The planning statistics for 2008/09 are now out. They tell a grim tale of the start of the recession – a decline in the number of planning applications from 2006/07 of 13.5 percent. Things look worst in the small towns of the west central Scotland – North Ayrshire and North Lanarkshire suffered a decline of 25 percent in applications, the four cities were at or about average, while northern and island areas held up well (applications in Shetland and Eilean Siar actually rose).
There are stats on speed of decisions in each authority. In 2009, Clackmannanshire was the clear winner with 88 percent of applications decided in two months, compared with the Scottish average of 59 percent. If you think that made Clacks the best place to be a developer, bear in mind that in Eilean Siar you were most likely to get consent, with 99 percent of all applications approved. Leaving aside national parks, Perth & Kinross evidently have the most onerous standards for approving applications (or receive the worst applications) because they had the lowest percentage of approvals – only 85.4 percent.

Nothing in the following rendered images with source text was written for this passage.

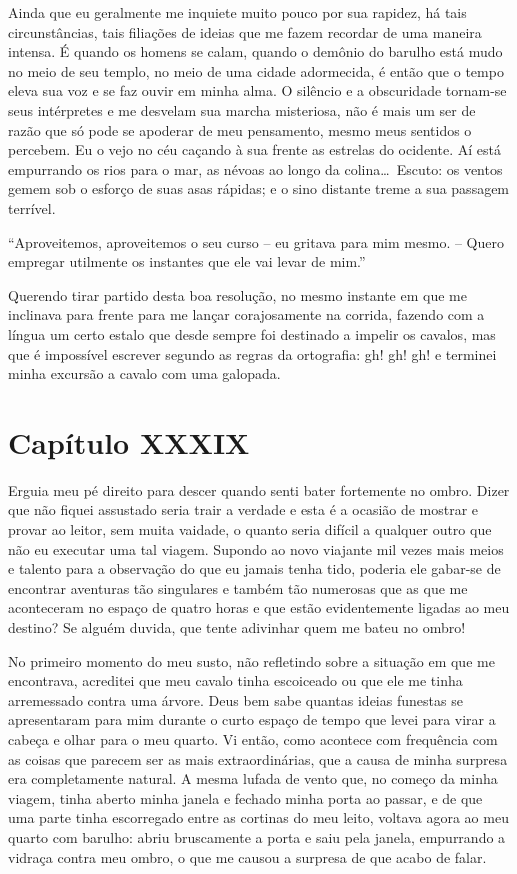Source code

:  Ainda que eu geralmente me inquiete muito pouco por sua rapidez, há
tais circunstâncias, tais filiações de ideias que me fazem recordar de
uma maneira intensa. É quando os homens se calam, quando o demônio do
barulho está mudo no meio de seu templo, no meio de uma cidade
adormecida, é então que o tempo eleva sua voz e se faz ouvir em minha
alma. O silêncio e a obscuridade tornam-se seus intérpretes e me
desvelam sua marcha misteriosa, não é mais um ser de razão que só pode
se apoderar de meu pensamento, mesmo meus sentidos o percebem. Eu o
vejo no céu caçando à sua frente as estrelas do ocidente. Aí está
empurrando os rios para o mar, as névoas ao longo da colina\ldots\ Escuto:
os ventos gemem sob o esforço de suas asas rápidas; e o sino distante
treme a sua passagem terrível.

 ``Aproveitemos, aproveitemos o seu curso -- eu gritava para mim mesmo. --
Quero empregar utilmente os instantes que ele vai levar de mim.''

 Querendo tirar partido desta boa resolução, no mesmo instante em que me
inclinava para frente para me lançar corajosamente na corrida, fazendo
com a língua um certo estalo que desde sempre foi destinado a impelir
os cavalos, mas que é impossível escrever segundo as regras da
ortografia: gh!     gh!     gh!
e terminei minha excursão a cavalo com uma galopada.

\section*{Capítulo XXXIX}

 Erguia meu pé direito para descer quando senti bater fortemente no
ombro. Dizer que não fiquei assustado seria trair a verdade e esta é a
ocasião de mostrar e provar ao leitor, sem muita vaidade, o quanto
seria difícil a qualquer outro que não eu executar uma tal viagem.
Supondo ao novo viajante mil vezes mais meios e talento para a
observação do que eu jamais tenha tido, poderia ele gabar-se de encontrar
aventuras tão singulares e também tão numerosas que as que me
aconteceram no espaço de quatro horas e que estão evidentemente ligadas
ao meu destino? Se alguém duvida, que tente adivinhar quem me bateu no
ombro!

 No primeiro momento do meu susto, não refletindo sobre a situação em
que me encontrava, acreditei que meu cavalo tinha escoiceado ou que ele
me tinha arremessado contra uma árvore. Deus bem sabe quantas ideias
funestas se apresentaram para mim durante o curto espaço de tempo que
levei para virar a cabeça e olhar para o meu quarto. Vi então, como
acontece com frequência com as coisas que parecem ser as mais
extraordinárias, que a causa de minha surpresa era completamente
natural. A mesma lufada de vento que, no começo da minha viagem, tinha
aberto minha janela e fechado minha porta ao passar, e de que uma parte
tinha escorregado entre as cortinas do meu leito, voltava agora ao meu
quarto com barulho: abriu bruscamente a porta e saiu pela janela,
empurrando a vidraça contra meu ombro, o que me causou a surpresa de
que acabo de falar.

The rise and rise of the planning agreement continued: although the stats show a slight fall in the number of section 75s, the rate per consent rose. Scottish Borders was the keenest, concluding 98, more than three times the number concluded by Glasgow and well ahead of Edinburgh.
Puritanical Glasgow took the most formal enforcement action serving 128 formal notices, while laid-back Edinburgh served only 39, fewer than Aberdeenshire, South Lanarkshire or Highland.
Here’s something that took me by surprise, and perhaps someone can explain: why is it that the more rural an area is, the more planning applications it produces? Compare Glasgow’s 51 applications per 1000 population to Highland’s 179 per 1000 or Eilean Siar’s 192 per 1000. Should the Brodies’ planning team consider relocating to Barra?